No, the rationales I've heard for early retirement usually had to do with workforce reduction. Since layoffs would primarily affect the most recently hired -- and among them younger people -- the option of early retirement would thus presumably provide an alternative to layoffs, not a bonanza of job openings. The second rationale I've heard, though, does have to do with opening places for advancement of younger staff who otherwise have nowhere to go on the promotion ladder. So this early retirement business was not about some "erroneous belief in a fixed amount of work" but about coping with a declining amount of jobs or advancement possibilities in particular organizations.

I don't know if early retirement is an effective method for reducing a workforce while avoiding layoffs of workers without seniority. I would assume it depends on how it is implemented. But what is the point of assigning it some other purported purpose and then finding it didn't achieve something it was never expected to do?

Admittedly, the authors did cite a Belgian program that existed from 1983 to 1991 and that allowed a 5-year relaxation of the retirement age, without reduction of benefits, if the employer commited to replacing the retiree with an unemployed person receiving unemployment insurance. Such a program sounds like a bureaucratic nightmare but it wouldn't assume a fixed amount of work; it would prescribe a tit for tat. Some anti-dismissal legislation also allowed firms to lay off older workers provided they hired unemployed people collecting benefits. Same story. With only the authors' second-hand account to go on, those provisions sound more like loopholes with fig leafs than they do legitimate job creation strategies.

Those who make the fallacy claim fail to offer specific evidence of the supposed belief in a fixed amount of work. Yet it is too convenient to yield the burden of the proof on the advocates of the lump of labor fallacy. In our study we want to show that preretirement to make room for the young didn't work.

This is even more bizarre: if those who make the claim offer no evidence... CASE DISMISSED. If there's no evidence for the claim, there's no point in showing that a policy that, as far as we know, WASN'T based on the supposed belief may or may not have worked in accordance with that non-existent belief. If there's no evidence that X killed Y, there's no point to proving (or disproving) that it was in self defense.

© 2008 International Monetary Fund WP/08/30
IMF Working Paper
Fiscal Affairs Department
The Effects of Early Retirement on Youth Unemployment: The Case of Belgium
Prepared by Alain Jousten, M. Lefèbvre, S. Perelman and P. Pestieau1
Authorized for distribution by Isaias Coelho
February 2008
This Working Paper should not be reported as representing the views of the IMF.

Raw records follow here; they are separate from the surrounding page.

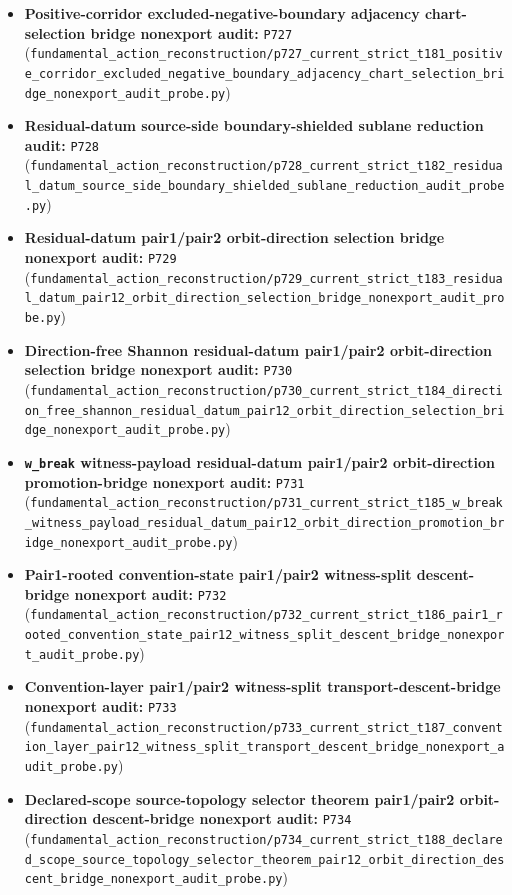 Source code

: \documentclass[11pt,a4paper]{article}
\begin{document}
\begin{itemize}
  \item \textbf{Positive-corridor excluded-negative-boundary adjacency chart-selection bridge nonexport audit:} \texttt{P727} (\verb|fundamental_action_reconstruction/p727_current_strict_t181_positive_corridor_excluded_negative_boundary_adjacency_chart_selection_bridge_nonexport_audit_probe.py|)
  \item \textbf{Residual-datum source-side boundary-shielded sublane reduction audit:} \texttt{P728} (\verb|fundamental_action_reconstruction/p728_current_strict_t182_residual_datum_source_side_boundary_shielded_sublane_reduction_audit_probe.py|)
  \item \textbf{Residual-datum pair1/pair2 orbit-direction selection bridge nonexport audit:} \texttt{P729} (\verb|fundamental_action_reconstruction/p729_current_strict_t183_residual_datum_pair12_orbit_direction_selection_bridge_nonexport_audit_probe.py|)
  \item \textbf{Direction-free Shannon residual-datum pair1/pair2 orbit-direction selection bridge nonexport audit:} \texttt{P730} (\verb|fundamental_action_reconstruction/p730_current_strict_t184_direction_free_shannon_residual_datum_pair12_orbit_direction_selection_bridge_nonexport_audit_probe.py|)
  \item \textbf{\texttt{w\_break} witness-payload residual-datum pair1/pair2 orbit-direction promotion-bridge nonexport audit:} \texttt{P731} (\verb|fundamental_action_reconstruction/p731_current_strict_t185_w_break_witness_payload_residual_datum_pair12_orbit_direction_promotion_bridge_nonexport_audit_probe.py|)
  \item \textbf{Pair1-rooted convention-state pair1/pair2 witness-split descent-bridge nonexport audit:} \texttt{P732} (\verb|fundamental_action_reconstruction/p732_current_strict_t186_pair1_rooted_convention_state_pair12_witness_split_descent_bridge_nonexport_audit_probe.py|)
  \item \textbf{Convention-layer pair1/pair2 witness-split transport-descent-bridge nonexport audit:} \texttt{P733} (\verb|fundamental_action_reconstruction/p733_current_strict_t187_convention_layer_pair12_witness_split_transport_descent_bridge_nonexport_audit_probe.py|)
  \item \textbf{Declared-scope source-topology selector theorem pair1/pair2 orbit-direction descent-bridge nonexport audit:} \texttt{P734} (\verb|fundamental_action_reconstruction/p734_current_strict_t188_declared_scope_source_topology_selector_theorem_pair12_orbit_direction_descent_bridge_nonexport_audit_probe.py|)

\end{itemize}
\end{document}
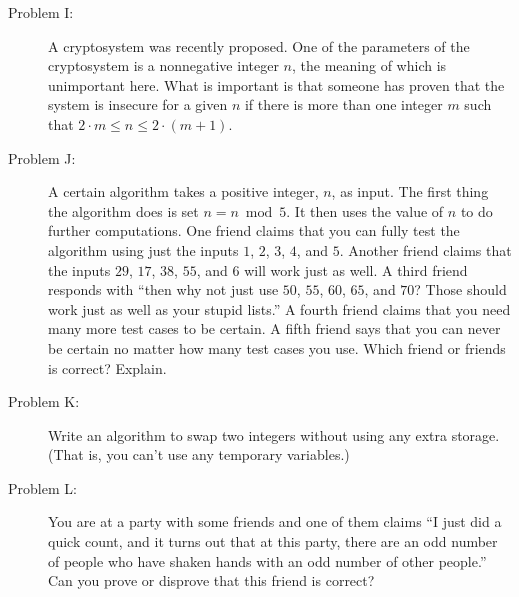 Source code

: \begin{description}
\item[Problem I:]
A cryptosystem was recently proposed.  
One of the parameters of the cryptosystem is a nonnegative integer $n$, 
the meaning of which is unimportant here.  
What is important is that someone has proven that the system is insecure for 
a given $n$ if there is more than one integer $m$ such that $2\cdot m \leq n \leq 2\cdot (m+1)$. 



\item[Problem J:]
A certain algorithm takes a positive integer, $n$, as input.
The first thing the algorithm does is set $n=n\bmod 5$. 
It then uses the value of $n$ to do further computations.
One friend claims that you can fully test the algorithm using just the
inputs $1$, $2$, $3$, $4$, and $5$.  Another friend claims that the
inputs $29$, $17$, $38$, $55$, and $6$ will work just as well.
A third friend responds with ``then why not just use $50$, $55$, $60$, $65$, and $70$?
Those should work just as well as your stupid lists.''
A fourth friend claims that you need many more test cases to be certain.
A fifth friend says that you can never be certain no matter how many test
cases you use.  Which friend or friends is correct?  Explain.


\item[Problem K:]
Write an algorithm to swap two integers without using any extra storage.
(That is, you can't use any temporary variables.)



\item[Problem L:]
You are at a party with some friends and one of them claims 
``I just did a quick count, and it turns out that at this party,
there are an odd number of people who have shaken hands with an odd number of other people.''
Can you prove or disprove that this friend is correct?




\end{description}
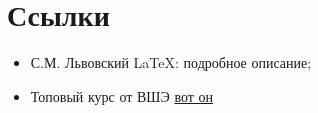 \documentclass[12pt]{article}
\begin{document}
\section{Ссылки}

\begin{itemize}
\item С.М. Львовский \LaTeX : подробное описание;
\item Топовый курс от ВШЭ \href{https://www.coursera.org/learn/latex}{вот он}
\end{itemize}
\end{document}
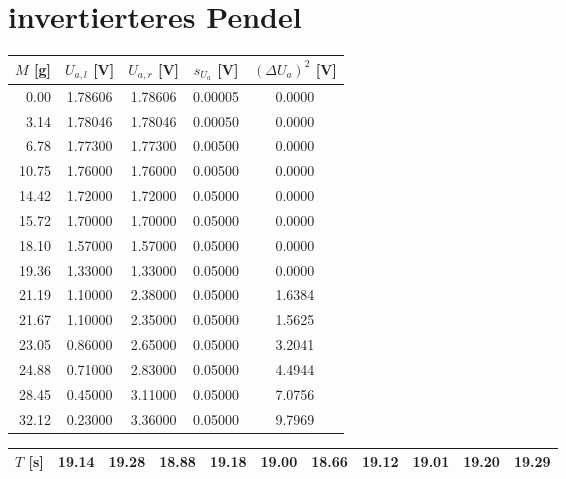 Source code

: 

\section{invertierteres Pendel}
\begin{center}
    \begin{tabular}{|rcccc|}
        \hline
        $M$ [g] &  $U_{a,l}$ [V] &  $U_{a,r}$ [V] &  $s_{U_a}$ [V] &  $(\Delta U_a)^2$ [V] \\
        \hline
         0.00 &  1.78606 &  1.78606 &  0.00005 &   0.0000 \\
         3.14 &  1.78046 &  1.78046 &  0.00050 &   0.0000 \\
         6.78 &  1.77300 &  1.77300 &  0.00500 &   0.0000 \\
        10.75 &  1.76000 &  1.76000 &  0.00500 &   0.0000 \\
        14.42 &  1.72000 &  1.72000 &  0.05000 &   0.0000 \\
        15.72 &  1.70000 &  1.70000 &  0.05000 &   0.0000 \\
        18.10 &  1.57000 &  1.57000 &  0.05000 &   0.0000 \\
        19.36 &  1.33000 &  1.33000 &  0.05000 &   0.0000 \\
        21.19 &  1.10000 &  2.38000 &  0.05000 &   1.6384 \\
        21.67 &  1.10000 &  2.35000 &  0.05000 &   1.5625 \\
        23.05 &  0.86000 &  2.65000 &  0.05000 &   3.2041 \\
        24.88 &  0.71000 &  2.83000 &  0.05000 &   4.4944 \\
        28.45 &  0.45000 &  3.11000 &  0.05000 &   7.0756 \\
        32.12 &  0.23000 &  3.36000 &  0.05000 &   9.7969 \\
        \hline
    \end{tabular}
\end{center}
\begin{center}
    \begin{tabular}{| c | cccccccccc |}
        \hline
        $T$ [s]&19.14&19.28&18.88&19.18&19.00&18.66&19.12&19.01&19.20&19.29\\
        \hline
    \end{tabular}
\end{center}
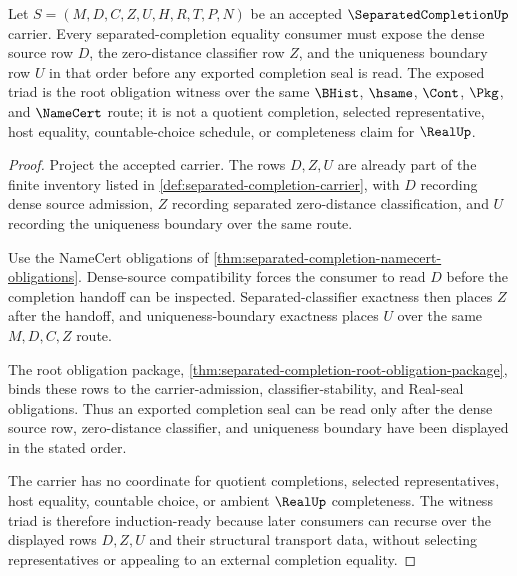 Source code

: \begin{theorem}
\label{thm:separated-completion-separated-witness-triad}
Let $S=(M,D,C,Z,U,H,R,T,P,N)$ be an accepted $\SeparatedCompletionUp$ carrier. Every separated-completion equality consumer must expose the dense source row $D$, the zero-distance classifier row $Z$, and the uniqueness boundary row $U$ in that order before any exported completion seal is read. The exposed triad is the root obligation witness over the same $\BHist$, $\hsame$, $\Cont$, $\Pkg$, and $\NameCert$ route; it is not a quotient completion, selected representative, host equality, countable-choice schedule, or completeness claim for $\RealUp$.
\end{theorem}
\begin{proof}
Project the accepted carrier. The rows $D,Z,U$ are already part of the finite inventory listed in \autoref{def:separated-completion-carrier}, with $D$ recording dense source admission, $Z$ recording separated zero-distance classification, and $U$ recording the uniqueness boundary over the same route.

Use the NameCert obligations of \autoref{thm:separated-completion-namecert-obligations}. Dense-source compatibility forces the consumer to read $D$ before the completion handoff can be inspected. Separated-classifier exactness then places $Z$ after the handoff, and uniqueness-boundary exactness places $U$ over the same $M,D,C,Z$ route.

The root obligation package, \autoref{thm:separated-completion-root-obligation-package}, binds these rows to the carrier-admission, classifier-stability, and Real-seal obligations. Thus an exported completion seal can be read only after the dense source row, zero-distance classifier, and uniqueness boundary have been displayed in the stated order.

The carrier has no coordinate for quotient completions, selected representatives, host equality, countable choice, or ambient $\RealUp$ completeness. The witness triad is therefore induction-ready because later consumers can recurse over the displayed rows $D,Z,U$ and their structural transport data, without selecting representatives or appealing to an external completion equality.
\end{proof}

Well, I'm glad to hear that. I wonder, though, if there isn't some minimum level of coherence that an argument should attain before being distributed by the International Monetary Fund? I mean, if those who make the claim offer no evidence, what is the point of proceeding (other than to lend spurious credence to a claim for which no evidence has been offered)?

To be perfectly clear, Sandwichman doesn't much like the idea of early retirement and doesn't see it as a feasible strategy for re-assigning jobs. But that lack of enthusiasm has nothing to do with anyone else's supposed assumptions about a fixed amount of work.

BUT the positive side to this dumb paper is the sentence, "Those who make the fallacy claim fail to offer specific evidence of the supposed belief in a fixed amount of work." That's a paraphrase of what the Sandwichman has been saying for 10 years! Some reviewer of the paper probably questioned the authors about evidence for the fallacy claim and they put that in as a "qualifying phrase" rather than throw out the whole paper just because it was based on a chimera.

2 comments:

jsalvati said...

You should cite something near the beginning of your post, or at least state the source you are talking about before starting to discuss it. The way you did this post was hard to read.

Sandwichman said...

That's one way of looking at it. The other way would be to say that perhaps I'm writing a writerly text rather than a readerly one.